How altruism can be gauged.
I think I understand your position here, but I wonder how we can separate the altruistic person from the altruistic acts. If a person is inclined to altruism, but performs no such acts, how can we truly say that the person is altruistic?
It would be difficult to judge altruism directly if it weren't possible to judge it indirectly, by there being a trait easily judged that has a strong correlation with an ability to deceive as to character. As I mentioned in my previous post, the most important altruism involves mating. A male by being unselfish rewards a mate by allowing them to have more children than they otherwise would have (on account of him not squandering money, resources, time, etc., on merely selfish activities). Similarly, a female by being unselfish can reward her mate by enabling him to have more of their children than they otherwise would have (by, say, mating with him without requiring much out of him by the way of resources, as would be necessary, say, if he is poor or married to someone else). Because these, the most important rewards, are rewards through mutual children, there arises a correlation between deceptive ability and the insensitivity that makes one vulnerable to being deceived. So, yes, a deceptive individual might profit by deception, enabling himself or herself to have more children than otherwise, but these extra children will tend to be insensitive, inheriting the trait of the duped, likely insensitive parent. And sensitivity, unlike moral character or an ability to deceive, is obviously easy to judge directly--just judge how much insight the individual to be judged has as to your own qualities, which you presumably know better than anybody. So by good people appreciating and judging not just an impression of moral goodness but also sensitivity, it is reasonable to suppose that goodness will evolve better than an ability to deceive.
Any way, treating people differently on the basis of subjective character judgments ideally should be something restricted mostly to mating decisions. That's presumably part of the reason courts of law try so hard to be objective and why people often say it is wrong to judge people. But it is not wrong to judge others in mating decisions; in fact it is wrong not to do so, since these sorts of judgments are what really drive the evolution of moral goodness.
Of course, altruism is typically viewed as a non-mutual exchange
Yes, right. Some philosophers might say I should use the word "normative", but really I hate that word because it sounds too much like "normal", and much of what is normal is immoral, unfortunately.

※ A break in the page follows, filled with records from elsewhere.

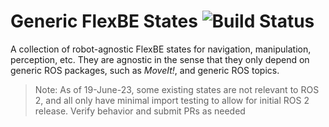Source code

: # Generic FlexBE States ![Build Status](https://github.com/flexbe/generic_flexbe_states/workflows/FlexBE%20CI/badge.svg)

A collection of robot-agnostic FlexBE states for navigation, manipulation,
perception, etc. They are agnostic in the sense that they only depend on
generic ROS packages, such as *MoveIt!*, and generic ROS topics.

> Note:  As of 19-June-23, some existing states are not relevant to ROS 2, and all only have minimal import testing
> to allow for initial ROS 2 release.  Verify behavior and submit PRs as needed
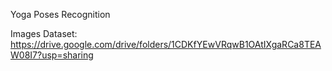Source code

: Yoga Poses Recognition


Images Dataset: https://drive.google.com/drive/folders/1CDKfYEwVRqwB1OAtIXgaRCa8TEAW08I7?usp=sharing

I guess I risk being misunderstood about what I was saying about emotions. Mostly I just wanted to point out that there is no particular reason why wanting a particular emotion should be more selfish than wanting a particular event to occur. That's mostly a female idea, I suppose. If you're screwed up, that can affect your emotions and if you believe these emotions, that can cause you to hurt unjustly those you otherwise wouldn't hurt. But you aren't really being unselfish, just stupid. The person who gains is not likely to be you (though your loss probably will be less than that of the guy you otherwise would have loved), but rather the scoundrel who screwed you up. So that is not so much unselfishness as stupidity. But because the person hurt the most is perhaps not likely to be the screwed up person (at least if the screwed up person is female), but some other person, in a way females tend to view being screwed-up correctly as being heartless and therefore incorrectly as being selfish.